[Stored data entries]

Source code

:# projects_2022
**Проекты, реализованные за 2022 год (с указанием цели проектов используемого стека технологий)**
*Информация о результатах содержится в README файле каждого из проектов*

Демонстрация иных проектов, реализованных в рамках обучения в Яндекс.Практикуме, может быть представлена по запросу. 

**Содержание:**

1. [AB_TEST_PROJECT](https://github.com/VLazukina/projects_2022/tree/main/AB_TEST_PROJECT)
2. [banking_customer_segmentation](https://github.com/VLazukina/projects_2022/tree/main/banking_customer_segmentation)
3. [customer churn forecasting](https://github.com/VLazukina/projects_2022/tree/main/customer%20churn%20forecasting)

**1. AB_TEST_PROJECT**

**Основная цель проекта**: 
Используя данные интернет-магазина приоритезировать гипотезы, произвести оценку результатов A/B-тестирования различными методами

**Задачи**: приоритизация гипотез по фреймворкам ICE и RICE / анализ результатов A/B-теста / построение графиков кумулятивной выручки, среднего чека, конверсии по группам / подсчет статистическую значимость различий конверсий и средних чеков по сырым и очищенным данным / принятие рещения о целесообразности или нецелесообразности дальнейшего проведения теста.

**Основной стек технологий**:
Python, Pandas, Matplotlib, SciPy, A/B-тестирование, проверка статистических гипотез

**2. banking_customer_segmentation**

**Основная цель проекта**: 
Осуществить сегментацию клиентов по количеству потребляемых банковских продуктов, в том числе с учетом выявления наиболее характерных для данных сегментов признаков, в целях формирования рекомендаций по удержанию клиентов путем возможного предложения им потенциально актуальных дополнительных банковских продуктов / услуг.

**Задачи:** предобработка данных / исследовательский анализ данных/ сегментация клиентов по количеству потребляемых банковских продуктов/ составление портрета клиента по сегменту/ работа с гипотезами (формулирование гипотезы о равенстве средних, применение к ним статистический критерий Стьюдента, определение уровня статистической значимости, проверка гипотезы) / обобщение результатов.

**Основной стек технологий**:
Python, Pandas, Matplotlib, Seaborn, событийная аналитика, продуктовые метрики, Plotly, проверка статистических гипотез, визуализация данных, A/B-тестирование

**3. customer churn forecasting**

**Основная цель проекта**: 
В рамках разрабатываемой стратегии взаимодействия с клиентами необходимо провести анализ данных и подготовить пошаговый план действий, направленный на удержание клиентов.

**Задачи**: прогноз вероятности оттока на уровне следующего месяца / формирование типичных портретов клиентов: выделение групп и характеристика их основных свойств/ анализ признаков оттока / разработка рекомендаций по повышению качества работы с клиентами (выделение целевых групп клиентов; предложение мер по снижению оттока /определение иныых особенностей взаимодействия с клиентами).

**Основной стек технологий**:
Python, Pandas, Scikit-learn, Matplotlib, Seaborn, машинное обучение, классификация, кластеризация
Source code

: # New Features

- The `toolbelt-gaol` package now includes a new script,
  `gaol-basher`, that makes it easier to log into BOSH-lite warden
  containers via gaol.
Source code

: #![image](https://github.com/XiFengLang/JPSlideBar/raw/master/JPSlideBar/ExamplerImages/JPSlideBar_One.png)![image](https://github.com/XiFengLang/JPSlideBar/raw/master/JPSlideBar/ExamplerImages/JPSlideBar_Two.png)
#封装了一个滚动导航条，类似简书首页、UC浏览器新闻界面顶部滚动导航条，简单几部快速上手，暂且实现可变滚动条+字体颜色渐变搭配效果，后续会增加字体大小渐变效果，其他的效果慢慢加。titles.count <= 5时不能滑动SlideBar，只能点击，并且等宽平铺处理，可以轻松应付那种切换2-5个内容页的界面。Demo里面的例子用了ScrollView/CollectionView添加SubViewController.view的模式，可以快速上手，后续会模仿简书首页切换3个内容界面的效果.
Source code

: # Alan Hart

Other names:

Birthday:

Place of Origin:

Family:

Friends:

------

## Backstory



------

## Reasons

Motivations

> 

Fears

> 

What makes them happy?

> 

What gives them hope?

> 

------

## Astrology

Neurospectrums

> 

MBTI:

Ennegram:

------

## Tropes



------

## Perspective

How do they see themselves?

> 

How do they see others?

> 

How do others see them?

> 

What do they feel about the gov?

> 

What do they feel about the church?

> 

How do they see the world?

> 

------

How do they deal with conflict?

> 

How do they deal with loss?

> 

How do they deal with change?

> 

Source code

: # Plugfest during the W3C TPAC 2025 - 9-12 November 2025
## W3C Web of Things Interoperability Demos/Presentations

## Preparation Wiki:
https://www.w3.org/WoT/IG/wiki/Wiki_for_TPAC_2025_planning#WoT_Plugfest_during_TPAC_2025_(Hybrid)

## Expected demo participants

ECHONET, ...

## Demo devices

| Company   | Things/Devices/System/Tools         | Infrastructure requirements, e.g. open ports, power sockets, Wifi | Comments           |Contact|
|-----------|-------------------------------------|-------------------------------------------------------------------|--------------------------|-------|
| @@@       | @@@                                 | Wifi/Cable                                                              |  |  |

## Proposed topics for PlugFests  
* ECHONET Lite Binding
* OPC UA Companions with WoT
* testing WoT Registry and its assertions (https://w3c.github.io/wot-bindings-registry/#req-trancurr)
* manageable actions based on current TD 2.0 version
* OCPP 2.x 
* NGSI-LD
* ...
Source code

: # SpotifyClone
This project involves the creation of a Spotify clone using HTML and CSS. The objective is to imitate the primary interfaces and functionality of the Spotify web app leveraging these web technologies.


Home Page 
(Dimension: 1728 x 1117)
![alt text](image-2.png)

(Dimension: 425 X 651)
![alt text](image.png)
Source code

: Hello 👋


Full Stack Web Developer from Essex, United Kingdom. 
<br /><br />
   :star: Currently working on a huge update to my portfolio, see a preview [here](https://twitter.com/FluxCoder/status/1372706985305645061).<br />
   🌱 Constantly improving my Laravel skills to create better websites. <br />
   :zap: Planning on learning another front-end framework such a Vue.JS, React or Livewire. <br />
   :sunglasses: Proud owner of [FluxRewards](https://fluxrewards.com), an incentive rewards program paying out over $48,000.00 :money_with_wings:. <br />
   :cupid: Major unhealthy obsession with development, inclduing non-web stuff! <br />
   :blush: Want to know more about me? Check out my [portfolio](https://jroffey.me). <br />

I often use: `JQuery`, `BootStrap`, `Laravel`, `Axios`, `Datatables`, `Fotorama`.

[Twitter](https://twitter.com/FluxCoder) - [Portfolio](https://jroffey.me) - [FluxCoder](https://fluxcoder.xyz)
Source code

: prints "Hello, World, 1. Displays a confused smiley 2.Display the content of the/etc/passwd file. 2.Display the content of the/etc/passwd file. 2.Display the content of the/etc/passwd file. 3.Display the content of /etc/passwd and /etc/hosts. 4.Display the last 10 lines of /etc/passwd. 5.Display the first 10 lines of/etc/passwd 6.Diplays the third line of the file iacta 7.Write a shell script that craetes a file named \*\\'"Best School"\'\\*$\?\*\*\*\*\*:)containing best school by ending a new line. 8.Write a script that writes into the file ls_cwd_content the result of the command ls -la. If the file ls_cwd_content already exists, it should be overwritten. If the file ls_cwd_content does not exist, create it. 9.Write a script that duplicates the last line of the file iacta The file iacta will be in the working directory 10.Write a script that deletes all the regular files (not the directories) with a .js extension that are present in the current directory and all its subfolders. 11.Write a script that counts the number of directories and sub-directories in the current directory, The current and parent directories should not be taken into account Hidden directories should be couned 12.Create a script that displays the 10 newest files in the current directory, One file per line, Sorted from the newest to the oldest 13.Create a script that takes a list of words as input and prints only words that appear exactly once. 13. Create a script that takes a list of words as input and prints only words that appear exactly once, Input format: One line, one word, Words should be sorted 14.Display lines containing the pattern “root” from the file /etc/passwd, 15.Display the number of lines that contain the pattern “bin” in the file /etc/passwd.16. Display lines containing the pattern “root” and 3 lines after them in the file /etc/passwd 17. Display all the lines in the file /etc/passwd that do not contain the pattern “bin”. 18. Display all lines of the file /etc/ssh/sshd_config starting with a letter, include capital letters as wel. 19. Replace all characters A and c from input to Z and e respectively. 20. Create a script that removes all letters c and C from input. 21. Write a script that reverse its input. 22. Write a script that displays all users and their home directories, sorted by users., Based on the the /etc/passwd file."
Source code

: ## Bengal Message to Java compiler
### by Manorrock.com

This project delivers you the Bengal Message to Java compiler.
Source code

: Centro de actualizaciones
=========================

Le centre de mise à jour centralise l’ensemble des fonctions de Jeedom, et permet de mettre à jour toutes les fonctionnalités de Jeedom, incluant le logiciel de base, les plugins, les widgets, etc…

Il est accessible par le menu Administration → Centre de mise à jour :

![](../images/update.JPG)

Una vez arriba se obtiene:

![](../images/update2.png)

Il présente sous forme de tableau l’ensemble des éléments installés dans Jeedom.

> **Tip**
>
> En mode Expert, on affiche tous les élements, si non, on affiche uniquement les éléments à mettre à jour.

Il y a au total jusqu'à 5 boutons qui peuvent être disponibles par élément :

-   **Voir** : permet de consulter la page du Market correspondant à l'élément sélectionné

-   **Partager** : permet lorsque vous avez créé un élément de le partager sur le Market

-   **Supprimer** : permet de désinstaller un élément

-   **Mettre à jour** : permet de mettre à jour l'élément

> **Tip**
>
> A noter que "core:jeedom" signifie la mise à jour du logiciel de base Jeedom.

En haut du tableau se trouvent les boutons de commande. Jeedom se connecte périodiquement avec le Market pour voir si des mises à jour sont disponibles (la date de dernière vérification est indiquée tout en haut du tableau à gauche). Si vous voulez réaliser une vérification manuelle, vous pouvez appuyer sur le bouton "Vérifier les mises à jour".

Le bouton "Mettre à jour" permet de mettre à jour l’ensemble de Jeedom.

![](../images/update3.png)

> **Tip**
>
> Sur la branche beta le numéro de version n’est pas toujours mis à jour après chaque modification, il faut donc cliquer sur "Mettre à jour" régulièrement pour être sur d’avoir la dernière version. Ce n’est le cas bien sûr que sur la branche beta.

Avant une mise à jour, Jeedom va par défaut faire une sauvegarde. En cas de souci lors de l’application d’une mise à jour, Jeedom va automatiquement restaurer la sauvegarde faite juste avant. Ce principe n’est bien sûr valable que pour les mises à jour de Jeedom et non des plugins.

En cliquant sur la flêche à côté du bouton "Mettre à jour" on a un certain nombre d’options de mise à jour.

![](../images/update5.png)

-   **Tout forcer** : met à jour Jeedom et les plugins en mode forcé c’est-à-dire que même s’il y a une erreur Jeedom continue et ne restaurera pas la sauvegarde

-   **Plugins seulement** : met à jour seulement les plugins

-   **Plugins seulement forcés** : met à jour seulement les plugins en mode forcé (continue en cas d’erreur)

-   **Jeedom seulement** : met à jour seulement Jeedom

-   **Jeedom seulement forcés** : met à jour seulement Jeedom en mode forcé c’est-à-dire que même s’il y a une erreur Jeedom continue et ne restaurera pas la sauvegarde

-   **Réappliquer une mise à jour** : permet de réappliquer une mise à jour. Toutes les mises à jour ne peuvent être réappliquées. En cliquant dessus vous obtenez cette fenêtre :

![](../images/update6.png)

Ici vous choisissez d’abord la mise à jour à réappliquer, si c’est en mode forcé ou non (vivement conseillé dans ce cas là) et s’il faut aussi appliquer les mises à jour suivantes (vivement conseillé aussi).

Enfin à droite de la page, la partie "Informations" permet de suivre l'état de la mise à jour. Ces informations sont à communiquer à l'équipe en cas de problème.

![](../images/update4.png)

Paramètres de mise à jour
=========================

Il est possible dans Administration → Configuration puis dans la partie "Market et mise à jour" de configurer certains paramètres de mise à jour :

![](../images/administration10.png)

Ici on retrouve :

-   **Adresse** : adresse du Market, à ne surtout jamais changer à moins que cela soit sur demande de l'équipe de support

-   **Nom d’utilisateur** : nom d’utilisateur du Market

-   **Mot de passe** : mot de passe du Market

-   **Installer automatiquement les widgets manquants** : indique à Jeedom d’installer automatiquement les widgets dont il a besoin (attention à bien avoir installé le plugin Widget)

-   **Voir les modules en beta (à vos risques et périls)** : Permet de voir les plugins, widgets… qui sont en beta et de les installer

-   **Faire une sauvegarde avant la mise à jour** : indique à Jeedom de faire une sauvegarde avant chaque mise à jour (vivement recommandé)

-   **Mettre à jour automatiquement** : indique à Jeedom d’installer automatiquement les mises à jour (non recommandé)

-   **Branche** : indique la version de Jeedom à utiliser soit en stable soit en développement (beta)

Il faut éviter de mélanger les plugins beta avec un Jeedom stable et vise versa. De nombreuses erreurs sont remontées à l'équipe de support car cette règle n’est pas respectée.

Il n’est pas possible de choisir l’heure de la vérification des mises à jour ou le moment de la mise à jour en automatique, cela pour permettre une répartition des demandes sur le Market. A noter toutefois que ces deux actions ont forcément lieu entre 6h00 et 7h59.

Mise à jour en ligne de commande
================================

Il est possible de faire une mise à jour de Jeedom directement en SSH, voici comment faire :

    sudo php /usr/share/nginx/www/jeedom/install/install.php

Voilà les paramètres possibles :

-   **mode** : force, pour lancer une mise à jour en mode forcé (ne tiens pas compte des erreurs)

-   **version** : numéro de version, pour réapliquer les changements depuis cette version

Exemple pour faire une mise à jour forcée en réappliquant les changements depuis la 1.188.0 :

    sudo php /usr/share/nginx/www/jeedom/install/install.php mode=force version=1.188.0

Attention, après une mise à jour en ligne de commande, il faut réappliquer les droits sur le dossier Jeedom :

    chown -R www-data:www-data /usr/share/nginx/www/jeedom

TASK BRIEF >> Extract every line from the one containing "Exemple pour faire" through the last line of the data, inclusive, exactly as written.

EXERCISE SOLUTION >>
Exemple pour faire une mise à jour forcée en réappliquant les changements depuis la 1.188.0 :

    sudo php /usr/share/nginx/www/jeedom/install/install.php mode=force version=1.188.0

Attention, après une mise à jour en ligne de commande, il faut réappliquer les droits sur le dossier Jeedom :

    chown -R www-data:www-data /usr/share/nginx/www/jeedom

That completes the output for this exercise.